Let us not exaggerate the difficulties. The accession negotiations themselves would be relatively simple, on three preconditions, because Scotland is in good standing under EU law now—all EU laws apply in Scotland. It is absurd when one gets a spokesman from No. 10 saying that Scotland would have to take its place in the queue behind Montenegro and Macedonia. That is clearly nonsense and we should avoid saying such things.

Three preconditions would have to be met. First, the divorce terms would have to be agreed. You would never persuade the Brussels machine to get in the middle of a debate between Holyrood and Westminster. The terms would have to be agreed and they would have to cover, for example, the currency question. With respect to the Minister, there is no question of the Scots being obliged to join the euro. Scotland is not qualified and will not be qualified. It would fail all four of the tests that you have to pass before you can join the euro. But the Scots would need to be able to tell us, through their advocates in Brussels—if we were taking on the task—what currency they were proposing to use because the Commission and the member states would ask. All that would have to be settled.

The second precondition is that the First Minister of Scotland would have to abandon the ludicrously ambitious aims he sets out in his White Paper. The Minister spoke to the issue of the budget rebate, in my view completely correctly. It is not possible if you are knocking on the door as an applicant to say, “I am afraid I do not want to pay the club subscription”. I do not think you can do that.
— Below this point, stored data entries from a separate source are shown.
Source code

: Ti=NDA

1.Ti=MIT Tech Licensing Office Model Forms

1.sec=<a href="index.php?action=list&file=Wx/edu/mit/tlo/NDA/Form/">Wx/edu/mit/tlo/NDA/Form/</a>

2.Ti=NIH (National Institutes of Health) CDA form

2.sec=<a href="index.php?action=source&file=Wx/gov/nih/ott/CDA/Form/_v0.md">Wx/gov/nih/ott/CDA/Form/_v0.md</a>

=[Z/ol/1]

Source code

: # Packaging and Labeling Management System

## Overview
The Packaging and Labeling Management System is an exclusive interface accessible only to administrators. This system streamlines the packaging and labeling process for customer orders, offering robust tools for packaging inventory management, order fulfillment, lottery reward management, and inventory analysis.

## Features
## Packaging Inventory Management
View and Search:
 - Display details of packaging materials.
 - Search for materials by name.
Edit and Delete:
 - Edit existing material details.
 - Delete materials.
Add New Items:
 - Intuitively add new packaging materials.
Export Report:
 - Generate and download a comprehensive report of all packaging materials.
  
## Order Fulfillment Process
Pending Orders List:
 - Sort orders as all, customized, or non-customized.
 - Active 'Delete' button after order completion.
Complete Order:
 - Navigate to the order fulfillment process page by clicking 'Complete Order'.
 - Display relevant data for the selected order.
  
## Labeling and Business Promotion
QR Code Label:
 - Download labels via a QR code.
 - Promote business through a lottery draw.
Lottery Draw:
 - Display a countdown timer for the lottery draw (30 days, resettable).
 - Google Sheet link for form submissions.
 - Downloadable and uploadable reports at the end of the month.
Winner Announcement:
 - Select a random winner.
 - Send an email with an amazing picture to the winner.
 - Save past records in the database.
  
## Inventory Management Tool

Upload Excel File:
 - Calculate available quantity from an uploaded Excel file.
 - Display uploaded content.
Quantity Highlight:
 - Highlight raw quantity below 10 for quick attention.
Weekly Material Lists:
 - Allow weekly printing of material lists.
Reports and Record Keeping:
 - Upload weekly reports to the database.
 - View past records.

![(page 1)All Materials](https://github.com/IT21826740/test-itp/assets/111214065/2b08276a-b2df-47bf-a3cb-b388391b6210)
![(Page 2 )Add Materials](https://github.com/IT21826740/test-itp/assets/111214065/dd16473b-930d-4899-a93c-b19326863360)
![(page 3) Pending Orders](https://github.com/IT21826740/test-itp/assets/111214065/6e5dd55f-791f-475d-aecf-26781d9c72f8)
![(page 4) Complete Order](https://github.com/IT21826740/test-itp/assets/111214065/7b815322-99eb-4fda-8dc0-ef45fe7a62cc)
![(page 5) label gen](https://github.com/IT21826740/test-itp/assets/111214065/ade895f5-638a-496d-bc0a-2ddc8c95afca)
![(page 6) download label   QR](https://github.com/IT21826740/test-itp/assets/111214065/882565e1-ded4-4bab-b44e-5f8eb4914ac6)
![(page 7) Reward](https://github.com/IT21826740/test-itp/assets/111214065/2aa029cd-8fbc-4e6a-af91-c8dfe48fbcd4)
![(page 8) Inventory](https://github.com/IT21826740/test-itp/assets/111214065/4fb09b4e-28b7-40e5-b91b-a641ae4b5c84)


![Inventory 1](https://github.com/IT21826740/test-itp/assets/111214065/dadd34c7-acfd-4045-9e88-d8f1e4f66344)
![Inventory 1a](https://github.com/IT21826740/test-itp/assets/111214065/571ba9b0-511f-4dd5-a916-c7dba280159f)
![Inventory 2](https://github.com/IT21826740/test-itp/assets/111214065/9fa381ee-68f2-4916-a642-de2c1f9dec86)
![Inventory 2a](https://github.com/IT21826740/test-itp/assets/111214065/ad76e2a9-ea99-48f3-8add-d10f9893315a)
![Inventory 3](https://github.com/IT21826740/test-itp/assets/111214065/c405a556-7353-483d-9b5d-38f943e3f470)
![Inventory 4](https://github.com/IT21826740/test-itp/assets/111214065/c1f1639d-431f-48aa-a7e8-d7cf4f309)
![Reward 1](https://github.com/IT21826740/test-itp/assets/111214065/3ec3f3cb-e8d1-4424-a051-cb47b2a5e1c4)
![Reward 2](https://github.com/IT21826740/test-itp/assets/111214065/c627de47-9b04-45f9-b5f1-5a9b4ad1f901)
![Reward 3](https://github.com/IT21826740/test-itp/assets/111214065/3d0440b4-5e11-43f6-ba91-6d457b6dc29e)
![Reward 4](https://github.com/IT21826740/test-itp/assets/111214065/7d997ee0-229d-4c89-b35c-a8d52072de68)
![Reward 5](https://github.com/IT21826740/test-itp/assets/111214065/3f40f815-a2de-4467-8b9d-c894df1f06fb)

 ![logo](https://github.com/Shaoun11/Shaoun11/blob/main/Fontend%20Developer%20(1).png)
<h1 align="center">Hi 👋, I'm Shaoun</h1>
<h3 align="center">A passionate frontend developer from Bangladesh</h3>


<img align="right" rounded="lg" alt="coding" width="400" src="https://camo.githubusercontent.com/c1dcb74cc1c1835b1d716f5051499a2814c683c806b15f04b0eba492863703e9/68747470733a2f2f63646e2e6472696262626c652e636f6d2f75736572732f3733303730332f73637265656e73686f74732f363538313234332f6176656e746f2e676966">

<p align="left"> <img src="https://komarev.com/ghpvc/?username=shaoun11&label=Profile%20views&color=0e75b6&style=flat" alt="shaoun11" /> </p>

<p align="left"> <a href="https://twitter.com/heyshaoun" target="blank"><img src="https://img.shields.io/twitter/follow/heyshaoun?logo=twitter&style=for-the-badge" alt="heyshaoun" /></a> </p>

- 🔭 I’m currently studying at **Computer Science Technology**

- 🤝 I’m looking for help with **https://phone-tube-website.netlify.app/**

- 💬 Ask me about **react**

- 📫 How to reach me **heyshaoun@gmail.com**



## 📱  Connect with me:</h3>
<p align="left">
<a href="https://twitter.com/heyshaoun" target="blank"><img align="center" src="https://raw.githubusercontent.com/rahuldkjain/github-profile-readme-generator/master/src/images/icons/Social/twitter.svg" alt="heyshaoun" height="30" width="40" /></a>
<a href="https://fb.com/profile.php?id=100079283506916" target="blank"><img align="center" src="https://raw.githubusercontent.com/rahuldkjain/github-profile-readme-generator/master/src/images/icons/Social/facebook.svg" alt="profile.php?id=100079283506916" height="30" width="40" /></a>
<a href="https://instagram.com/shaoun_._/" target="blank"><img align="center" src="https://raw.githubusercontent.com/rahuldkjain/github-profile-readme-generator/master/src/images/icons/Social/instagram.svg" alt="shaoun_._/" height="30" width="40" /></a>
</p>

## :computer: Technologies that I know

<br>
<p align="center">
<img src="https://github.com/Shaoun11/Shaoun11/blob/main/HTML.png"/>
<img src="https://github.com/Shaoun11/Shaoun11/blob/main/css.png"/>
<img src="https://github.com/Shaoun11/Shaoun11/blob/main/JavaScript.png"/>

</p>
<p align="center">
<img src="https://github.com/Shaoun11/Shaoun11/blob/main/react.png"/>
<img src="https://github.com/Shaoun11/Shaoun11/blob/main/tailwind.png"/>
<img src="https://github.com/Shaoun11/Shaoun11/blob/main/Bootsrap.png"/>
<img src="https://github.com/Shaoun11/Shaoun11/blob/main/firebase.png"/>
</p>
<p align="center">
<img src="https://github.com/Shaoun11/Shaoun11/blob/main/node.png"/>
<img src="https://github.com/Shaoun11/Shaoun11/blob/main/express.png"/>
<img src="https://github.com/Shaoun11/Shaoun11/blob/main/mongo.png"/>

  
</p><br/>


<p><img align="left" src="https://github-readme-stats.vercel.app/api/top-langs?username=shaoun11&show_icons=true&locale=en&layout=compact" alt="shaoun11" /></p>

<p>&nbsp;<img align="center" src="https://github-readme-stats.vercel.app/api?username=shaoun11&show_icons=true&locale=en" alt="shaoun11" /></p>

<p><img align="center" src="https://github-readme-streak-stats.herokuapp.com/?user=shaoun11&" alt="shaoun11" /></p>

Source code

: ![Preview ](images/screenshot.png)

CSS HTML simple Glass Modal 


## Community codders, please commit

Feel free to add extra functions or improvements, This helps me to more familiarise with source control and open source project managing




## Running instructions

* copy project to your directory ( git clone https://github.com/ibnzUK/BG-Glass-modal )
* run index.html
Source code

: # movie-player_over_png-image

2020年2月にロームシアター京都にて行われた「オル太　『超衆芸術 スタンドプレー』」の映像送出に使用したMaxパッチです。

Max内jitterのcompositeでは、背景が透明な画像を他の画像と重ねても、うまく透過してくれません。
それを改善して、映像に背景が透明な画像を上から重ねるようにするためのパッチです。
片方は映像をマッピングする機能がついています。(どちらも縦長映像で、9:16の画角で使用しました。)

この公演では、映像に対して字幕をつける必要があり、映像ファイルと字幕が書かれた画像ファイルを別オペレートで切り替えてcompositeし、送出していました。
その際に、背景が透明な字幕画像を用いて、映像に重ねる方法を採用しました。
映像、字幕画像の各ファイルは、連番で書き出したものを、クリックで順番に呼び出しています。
If you are knocking on the door from outside—no rebate.

Thirdly, it would be necessary for all other member states to acquiesce in this entirely new process: an informal prenegotiation of the future terms of membership for a country that is not yet a country. There is absolutely no precedent for any such thing and, as I said, one can think of several countries, one in particular, which might choose to object. Trying to persuade them not to press these objections would be a task for UK diplomacy in the period between a vote for secession and the act of secession.

It may or may not be possible but I would like to hear the Minister—this time; he was very sceptical the previous time I mentioned it—address whether it is not actually what we should be trying to do. Not only does he know his Burke, he knows his Burns. If there were to have to be a parting of the ways—and I hope and believe there will not—it would be very important that auld acquaintance should not be forgot because we really do not want to have to rebuild Hadrian’s Wall as the EU’s frontier. I really hope that we do not get there but if we do, magnanimity will be extremely important and the Government should act in the spirit of Burke. Let us hope we do not get there. The union is so much more—so much greater, so much bigger and better—than the sum of its parts.